→ **What is expected**: A verbatim printing of the entries that follow is needed; pictures must not appear in it.
----
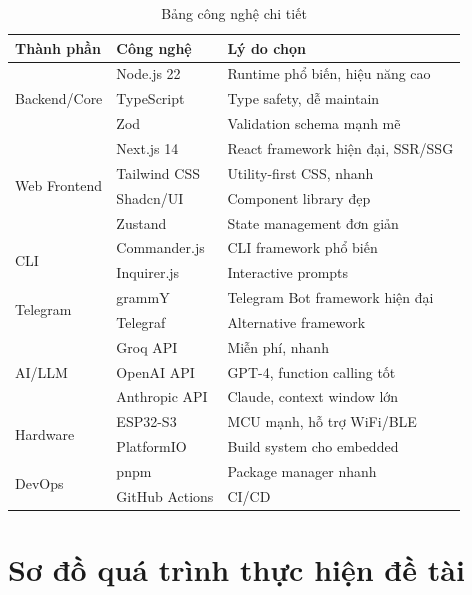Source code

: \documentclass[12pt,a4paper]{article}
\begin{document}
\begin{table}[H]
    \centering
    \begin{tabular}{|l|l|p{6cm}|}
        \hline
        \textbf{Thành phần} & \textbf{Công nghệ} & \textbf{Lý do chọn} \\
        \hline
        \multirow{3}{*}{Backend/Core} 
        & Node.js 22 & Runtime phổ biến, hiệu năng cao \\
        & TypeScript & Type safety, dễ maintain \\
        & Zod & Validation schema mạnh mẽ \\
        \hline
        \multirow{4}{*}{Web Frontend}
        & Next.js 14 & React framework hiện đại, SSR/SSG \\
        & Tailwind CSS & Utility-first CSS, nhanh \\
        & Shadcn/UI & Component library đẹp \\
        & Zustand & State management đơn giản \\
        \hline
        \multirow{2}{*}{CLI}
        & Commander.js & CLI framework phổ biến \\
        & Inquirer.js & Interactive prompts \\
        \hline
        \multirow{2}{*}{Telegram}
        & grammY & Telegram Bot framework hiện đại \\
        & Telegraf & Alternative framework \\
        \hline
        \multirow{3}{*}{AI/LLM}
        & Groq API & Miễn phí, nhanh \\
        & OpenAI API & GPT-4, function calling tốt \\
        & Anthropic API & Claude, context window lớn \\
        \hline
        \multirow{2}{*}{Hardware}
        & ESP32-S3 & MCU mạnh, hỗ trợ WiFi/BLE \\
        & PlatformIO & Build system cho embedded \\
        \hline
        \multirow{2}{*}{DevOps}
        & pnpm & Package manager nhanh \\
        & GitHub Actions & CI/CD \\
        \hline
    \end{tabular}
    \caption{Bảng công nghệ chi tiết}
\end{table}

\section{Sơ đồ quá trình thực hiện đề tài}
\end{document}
----
→ **Your response**:
Source code

: \documentclass[12pt,a4paper]{article}
\begin{document}
\begin{table}[H]
    \centering
    \begin{tabular}{|l|l|p{6cm}|}
        \hline
        \textbf{Thành phần} & \textbf{Công nghệ} & \textbf{Lý do chọn} \\
        \hline
        \multirow{3}{*}{Backend/Core} 
        & Node.js 22 & Runtime phổ biến, hiệu năng cao \\
        & TypeScript & Type safety, dễ maintain \\
        & Zod & Validation schema mạnh mẽ \\
        \hline
        \multirow{4}{*}{Web Frontend}
        & Next.js 14 & React framework hiện đại, SSR/SSG \\
        & Tailwind CSS & Utility-first CSS, nhanh \\
        & Shadcn/UI & Component library đẹp \\
        & Zustand & State management đơn giản \\
        \hline
        \multirow{2}{*}{CLI}
        & Commander.js & CLI framework phổ biến \\
        & Inquirer.js & Interactive prompts \\
        \hline
        \multirow{2}{*}{Telegram}
        & grammY & Telegram Bot framework hiện đại \\
        & Telegraf & Alternative framework \\
        \hline
        \multirow{3}{*}{AI/LLM}
        & Groq API & Miễn phí, nhanh \\
        & OpenAI API & GPT-4, function calling tốt \\
        & Anthropic API & Claude, context window lớn \\
        \hline
        \multirow{2}{*}{Hardware}
        & ESP32-S3 & MCU mạnh, hỗ trợ WiFi/BLE \\
        & PlatformIO & Build system cho embedded \\
        \hline
        \multirow{2}{*}{DevOps}
        & pnpm & Package manager nhanh \\
        & GitHub Actions & CI/CD \\
        \hline
    \end{tabular}
    \caption{Bảng công nghệ chi tiết}
\end{table}

\section{Sơ đồ quá trình thực hiện đề tài}
\end{document}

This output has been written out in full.